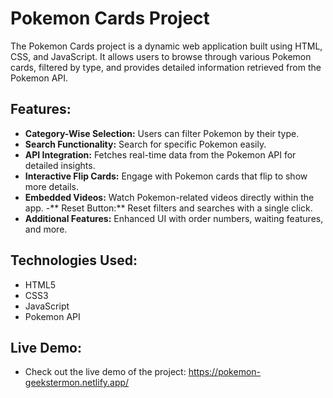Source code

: <h1>Pokemon Cards Project </h1>

The Pokemon Cards project is a dynamic web application built using HTML, CSS, and JavaScript. It allows users to browse through various Pokemon cards, filtered by type, and provides detailed information retrieved from the Pokemon API.

<h2>Features:</h2>

- **Category-Wise Selection:** Users can filter Pokemon by their type.
- **Search Functionality:** Search for specific Pokemon easily.
- **API Integration:** Fetches real-time data from the Pokemon API for detailed insights.
- **Interactive Flip Cards:** Engage with Pokemon cards that flip to show more details.
- **Embedded Videos:** Watch Pokemon-related videos directly within the app.
-** Reset Button:** Reset filters and searches with a single click.
- **Additional Features:** Enhanced UI with order numbers, waiting features, and more.


<h2>Technologies Used:</h2>

- HTML5
- CSS3
- JavaScript
- Pokemon API

<h2> Live Demo:</h2> 

- Check out the live demo of the project: https://pokemon-geekstermon.netlify.app/

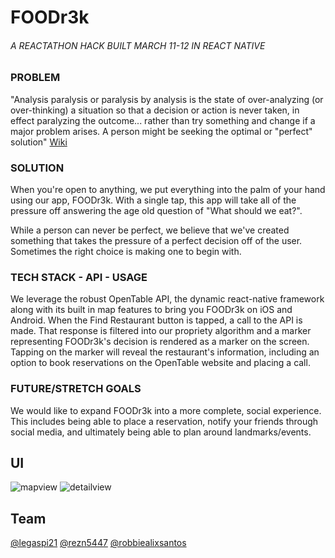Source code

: # FOODr3k
###### A REACTATHON HACK BUILT MARCH 11-12 IN REACT NATIVE
### PROBLEM

"Analysis paralysis or paralysis by analysis is the state of over-analyzing (or over-thinking) a situation so that a decision or action is never taken, in effect paralyzing the outcome... rather than try something and change if a major problem arises. A person might be seeking the optimal or "perfect" solution"
[Wiki](https://en.wikipedia.org/wiki/Analysis_paralysis)

### SOLUTION

When you're open to anything, we put everything into the palm of your hand using our app, FOODr3k. With a single tap, this app will take all of the pressure off answering the age old question of  "What should we eat?".

While a person can never be perfect, we believe that we've created something that takes the pressure of a perfect decision off of the user. Sometimes the right choice is making one to begin with.

### TECH STACK  - API -  USAGE

We leverage the robust OpenTable API, the dynamic react-native framework along with its built in map features to bring you FOODr3k on iOS and Android. When the Find Restaurant button is tapped, a call to the API is made. That response is filtered into our propriety algorithm and a marker representing FOODr3k's decision is rendered as a marker on the screen. Tapping on the marker will reveal the restaurant's information, including an option to book reservations on the OpenTable website and placing a call.

### FUTURE/STRETCH GOALS

We would like to expand FOODr3k into a more complete, social experience. This includes being able to place a reservation, notify your friends through social media, and ultimately being able to plan around landmarks/events.

## UI

![mapview](https://cloud.githubusercontent.com/assets/20196708/23837723/ea261546-0749-11e7-8c9f-31d172076a34.png)
![detailview](https://cloud.githubusercontent.com/assets/20196708/23837722/ea2602a4-0749-11e7-9d89-52768d843d04.png)

## Team
[@legaspi21](https://github.com/legaspi21)
[@rezn5447](https://github.com/rezn5447)
[@robbiealixsantos](https://github.com/robbiealixsantos)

○ ○ ○ ○ ○

About this exercise:
How many lines of the listing hold the string "cloud"? Give the number alone.

Expected answer:
2